What to do: Repeat the listing below word for word, minus the pictures.

Data to process:
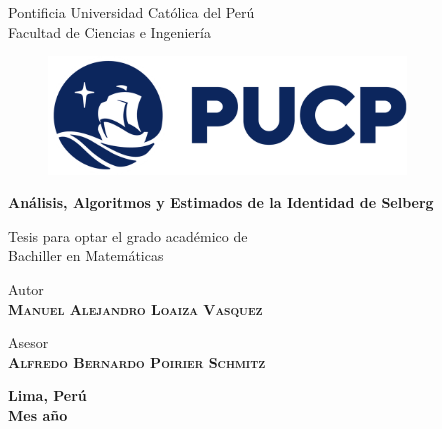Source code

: \thispagestyle{empty}

\bigskip

\begin{center}
  {\baselineskip=30pt \Large Pontificia Universidad Cat\'olica del Per\'u} \\
  {\baselineskip=30pt \large Facultad de Ciencias e Ingenier\'ia}
\end{center}

\bigskip

\begin{figure}[H]
  \begin{center}
    \includegraphics[width=9.5cm]{images/2021-pucp-logo.png}
  \end{center}
\end{figure}

\begin{center}
  \begin{minipage}{14.0cm}
    \begin{center}
      \textcolor{pucp}
      {\textbf{\Huge{An\'alisis, Algoritmos y Estimados de la Identidad
      de Selberg}}}
    \end{center}
  \end{minipage}
\end{center}

\vspace*{2.00cm}

\begin{center}
  Tesis para optar el grado acad\'emico de \\
  Bachiller en Matem\'aticas
\end{center}

\vspace*{2.00cm}

\begin{center}
  Autor \\
  \textbf{\textsc{Manuel Alejandro Loaiza Vasquez}}
\end{center}

\vspace*{0.5cm}

\begin{center}
  Asesor \\
  \textbf{\textsc{Alfredo Bernardo Poirier Schmitz}}
\end{center}

\vspace*{1.00cm}

\begin{center}
  {
    \baselineskip=10pt
    \textbf{Lima, Per\'u} \\
    \textbf{Mes a\~no}
  }
\end{center}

Solution to the exercise:
Source code

: \thispagestyle{empty}

\bigskip

\begin{center}
  {\baselineskip=30pt \Large Pontificia Universidad Cat\'olica del Per\'u} \\
  {\baselineskip=30pt \large Facultad de Ciencias e Ingenier\'ia}
\end{center}

\bigskip

\begin{figure}[H]
  \begin{center}
    \includegraphics[width=9.5cm]{images/2021-pucp-logo.png}
  \end{center}
\end{figure}

\begin{center}
  \begin{minipage}{14.0cm}
    \begin{center}
      \textcolor{pucp}
      {\textbf{\Huge{An\'alisis, Algoritmos y Estimados de la Identidad
      de Selberg}}}
    \end{center}
  \end{minipage}
\end{center}

\vspace*{2.00cm}

\begin{center}
  Tesis para optar el grado acad\'emico de \\
  Bachiller en Matem\'aticas
\end{center}

\vspace*{2.00cm}

\begin{center}
  Autor \\
  \textbf{\textsc{Manuel Alejandro Loaiza Vasquez}}
\end{center}

\vspace*{0.5cm}

\begin{center}
  Asesor \\
  \textbf{\textsc{Alfredo Bernardo Poirier Schmitz}}
\end{center}

\vspace*{1.00cm}

\begin{center}
  {
    \baselineskip=10pt
    \textbf{Lima, Per\'u} \\
    \textbf{Mes a\~no}
  }
\end{center}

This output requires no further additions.